H&H Secures Land Deals
For the recent set of deals Thompson reached out to builders. About four or five months ago Fayetteville, N.C.-based H&H homes executives had no thoughts about building homes in Atlanta, much less Birmingham, Ala. Then Thompson called offering land deals H&H couldn’t refuse.
Now the company, which historically has built homes for military families in North Carolina, has hired an Atlanta division president, introduced to H&H by Thompson. It also plans to start building soon in several communities in Atlanta and Birmingham where it gained control of several hundred lots through Black Orchid, said H&H CEO Jack Rostetter.
“Having Black Orchid come along with its portfolio of properties and giving us opportunities for land banking and financing terms has been a great opportunity for us to look at places where you would not look organically without that kind of conduit,” said Rostetter.
Not long after Thompson’s call to H&H, Rostetter and others climbed in a van and traveled 1,600 miles across the South to look at lots Black Orchid was selling. Soon after, Thompson introduced H&H to Kyle Dempsey, a former president of Sivica Homes, according to LinkedIn, who has plenty of experience building homes in Atlanta. H&H hired Dempsey to operate the company’s new Atlanta division, Rostetter said.
The stretch 300 miles from Fayetteville, N.C. to Atlanta is a big one in product as well as distance for H&H. The 20-year-old company’s roots are in military housing, which kept it growing in Fayetteville and Jacksonville, N.C. even during the recession because the military’s base realignment brought more troops to Fort Bragg and Camp Lejeune.
Then, as the military home market began to wind down, H&H successfully expanded east to Wilmington and Myrtle Beach, N.C., and then to Raleigh. Along the way the builder, which constructed ready-to-move-into speculative homes required for military families, learned how to build more presale homes tailored to buyers’ choices.
Black Orchid’s deal structures make up-front home construction far less expensive, giving H&H and other builders with similar deals the wherewithal to expand faster with less capital.

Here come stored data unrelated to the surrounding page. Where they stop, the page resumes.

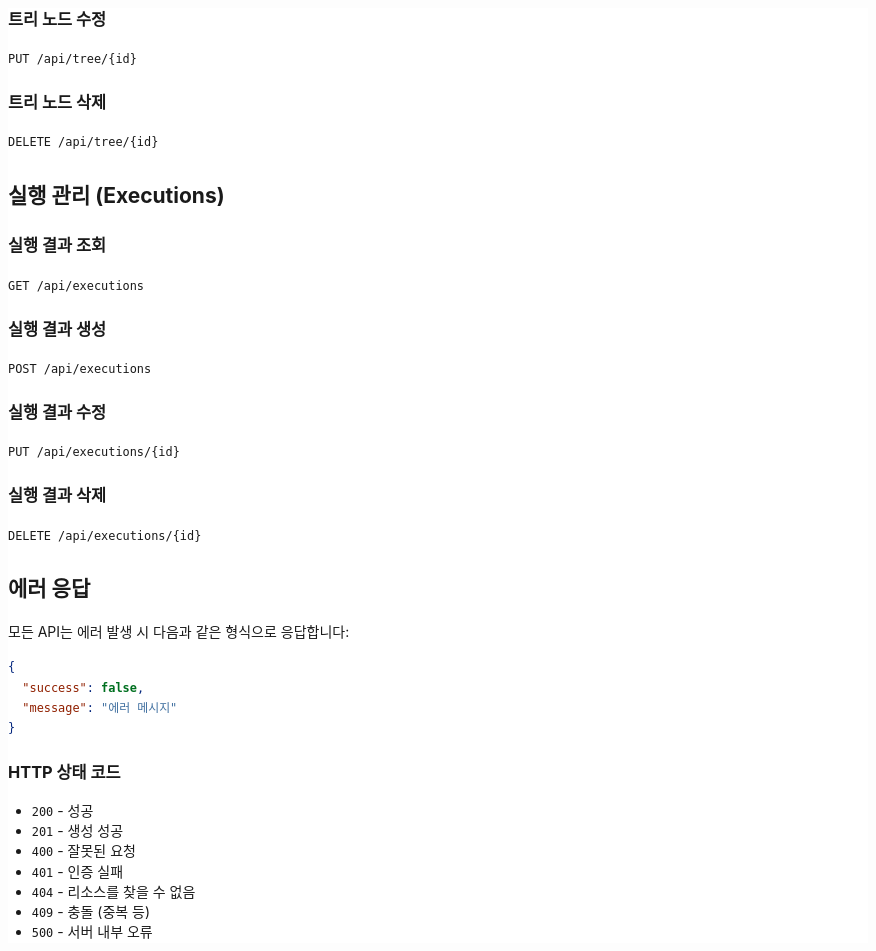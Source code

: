 ### 트리 노드 수정
```http
PUT /api/tree/{id}
```

### 트리 노드 삭제
```http
DELETE /api/tree/{id}
```

## 실행 관리 (Executions)

### 실행 결과 조회
```http
GET /api/executions
```

### 실행 결과 생성
```http
POST /api/executions
```

### 실행 결과 수정
```http
PUT /api/executions/{id}
```

### 실행 결과 삭제
```http
DELETE /api/executions/{id}
```

## 에러 응답

모든 API는 에러 발생 시 다음과 같은 형식으로 응답합니다:

```json
{
  "success": false,
  "message": "에러 메시지"
}
```

### HTTP 상태 코드

- `200` - 성공
- `201` - 생성 성공
- `400` - 잘못된 요청
- `401` - 인증 실패
- `404` - 리소스를 찾을 수 없음
- `409` - 충돌 (중복 등)
- `500` - 서버 내부 오류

“We would not be expanding that remotely [as far as Atlanta] and that ambitiously if we did not have them as partners on this,” said Rostetter.
Ralph Huff, H&H’s chairman and founder, along with his wife, Linda, believes growing the company is imperative. “Ralph Huff has told his team that it’s like being a small fish in a pond; you get eaten or you grow into a big fish,” recalls Rostetter.
H&H was No. 71 on the BUILDER 100 list in 2012 with 450 closings, and is expecting to close 475 houses this year. In 2014, as its Wilmington and Myrtle Beach communities ramp up, the company expects about 600 closings, not counting any sales it will net from the new Atlanta-Birmingham venture with its Black Orchid partner.
When Thompson contacted H&H about partnering, Rostetter, a CPA, was cynical. He gets a lot of similar calls, he said. “Truthfully it will wear you out figuring out what is real and what isn’t,” he said. After vetting Black Orchid he concluded that the offer was genuine and a rare chance to get lots under such terms at good prices.
“This group of guys led by Blake is taking advantage of being in the right place at the right time,” the CEO said. “This is substantial enough to be a once in a lifetime opportunity.”
Teresa Burney is a senior editor for BUILDER.